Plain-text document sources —
# # # #
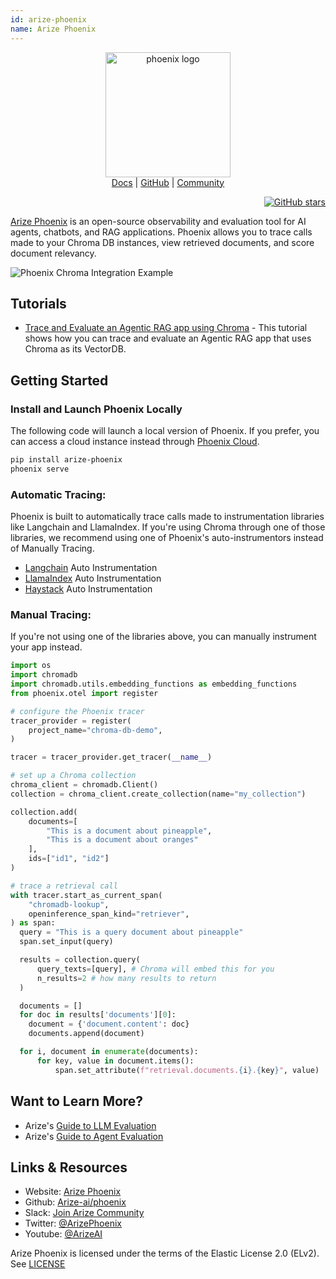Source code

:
 ```yaml
---
id: arize-phoenix
name: Arize Phoenix
---
```


<center>
    <p style="text-align:center">
        <img alt="phoenix logo" src="https://storage.googleapis.com/arize-phoenix-assets/assets/phoenix-logo-light.svg" width="200"/>
        <br>
        <a href="https://docs.arize.com/phoenix/">Docs</a>
        |
        <a href="https://github.com/Arize-ai/phoenix">GitHub</a>
        |
        <a href="https://arize-ai.slack.com/join/shared_invite/zt-11t1vbu4x-xkBIHmOREQnYnYDH1GDfCg?__hstc=259489365.a667dfafcfa0169c8aee4178d115dc81.1733501603539.1733501603539.1733501603539.1&__hssc=259489365.1.1733501603539&__hsfp=3822854628&submissionGuid=381a0676-8f38-437b-96f2-fc10875658df#/shared-invite/email">Community</a>
    </p>
</center>

<p align="right">
  <a href="https://github.com/Arize-ai/phoenix">
    <img src="https://img.shields.io/github/stars/Arize-ai/phoenix?style=social" alt="GitHub stars">
  </a>
</p>

[Arize Phoenix](https://github.com/Arize-ai/phoenix/) is an open-source observability and evaluation tool for AI agents, chatbots, and RAG applications. Phoenix allows you to trace calls made to your Chroma DB instances, view retrieved documents, and score document relevancy.

![Phoenix Chroma Integration Example](https://storage.googleapis.com/arize-phoenix-assets/assets/images/arize-phoenix-chroma-example-image.png)


## Tutorials
- [Trace and Evaluate an Agentic RAG app using Chroma](https://github.com/Arize-ai/phoenix/blob/main/tutorials/tracing/agentic_rag_tracing.ipynb) - This tutorial shows how you can trace and evaluate an Agentic RAG app that uses Chroma as its VectorDB.

## Getting Started
### Install and Launch Phoenix Locally
The following code will launch a local version of Phoenix. If you prefer, you can access a cloud instance instead through [Phoenix Cloud](https://app.phoenix.arize.com).

```bash
pip install arize-phoenix
phoenix serve
```

### Automatic Tracing:

Phoenix is built to automatically trace calls made to instrumentation libraries like Langchain and LlamaIndex. If you're using Chroma through one of those libraries, we recommend using one of Phoenix's auto-instrumentors instead of Manually Tracing.

* [Langchain](https://docs.arize.com/phoenix/tracing/integrations-tracing/langchain) Auto Instrumentation
* [LlamaIndex](https://docs.arize.com/phoenix/tracing/integrations-tracing/llamaindex) Auto Instrumentation
* [Haystack](https://docs.arize.com/phoenix/tracing/integrations-tracing/haystack) Auto Instrumentation

### Manual Tracing:

If you're not using one of the libraries above, you can manually instrument your app instead.

```python
import os
import chromadb
import chromadb.utils.embedding_functions as embedding_functions
from phoenix.otel import register

# configure the Phoenix tracer
tracer_provider = register(
    project_name="chroma-db-demo",
)

tracer = tracer_provider.get_tracer(__name__)

# set up a Chroma collection
chroma_client = chromadb.Client()
collection = chroma_client.create_collection(name="my_collection")

collection.add(
    documents=[
        "This is a document about pineapple",
        "This is a document about oranges"
    ],
    ids=["id1", "id2"]
)

# trace a retrieval call
with tracer.start_as_current_span(
    "chromadb-lookup",
    openinference_span_kind="retriever",
) as span:
  query = "This is a query document about pineapple"
  span.set_input(query)

  results = collection.query(
      query_texts=[query], # Chroma will embed this for you
      n_results=2 # how many results to return
  )

  documents = []
  for doc in results['documents'][0]:
    document = {'document.content': doc}
    documents.append(document)

  for i, document in enumerate(documents):
      for key, value in document.items():
          span.set_attribute(f"retrieval.documents.{i}.{key}", value)
```

## Want to Learn More?

* Arize's [Guide to LLM Evaluation](https://arize.com/llm-evaluation)
* Arize's [Guide to Agent Evaluation](https://arize.com/ai-agents/)

## Links & Resources

* Website: [Arize Phoenix](https://phoenix.arize.com/)
* Github: [Arize-ai/phoenix](https://github.com/Arize-ai/phoenix/)
* Slack: [Join Arize Community](https://arize-ai.slack.com/join/shared_invite/zt-11t1vbu4x-xkBIHmOREQnYnYDH1GDfCg?__hstc=259489365.a667dfafcfa0169c8aee4178d115dc81.1733501603539.1733501603539.1733501603539.1&__hssc=259489365.1.1733501603539&__hsfp=3822854628&submissionGuid=381a0676-8f38-437b-96f2-fc10875658df#/shared-invite/email)
* Twitter: [@ArizePhoenix](https://twitter.com/ArizePhoenix)
* Youtube: [@ArizeAI](https://www.youtube.com/@arizeai)

Arize Phoenix is licensed under the terms of the Elastic License 2.0 (ELv2). See [LICENSE](https://github.com/Arize-ai/phoenix/blob/main/LICENSE)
# # # #
WHAT YOU WILL DO —
Read the data above and pull out each line that holds the string "through".

PROBLEM SOLUTION —
The following code will launch a local version of Phoenix. If you prefer, you can access a cloud instance instead through [Phoenix Cloud](https://app.phoenix.arize.com).
Phoenix is built to automatically trace calls made to instrumentation libraries like Langchain and LlamaIndex. If you're using Chroma through one of those libraries, we recommend using one of Phoenix's auto-instrumentors instead of Manually Tracing.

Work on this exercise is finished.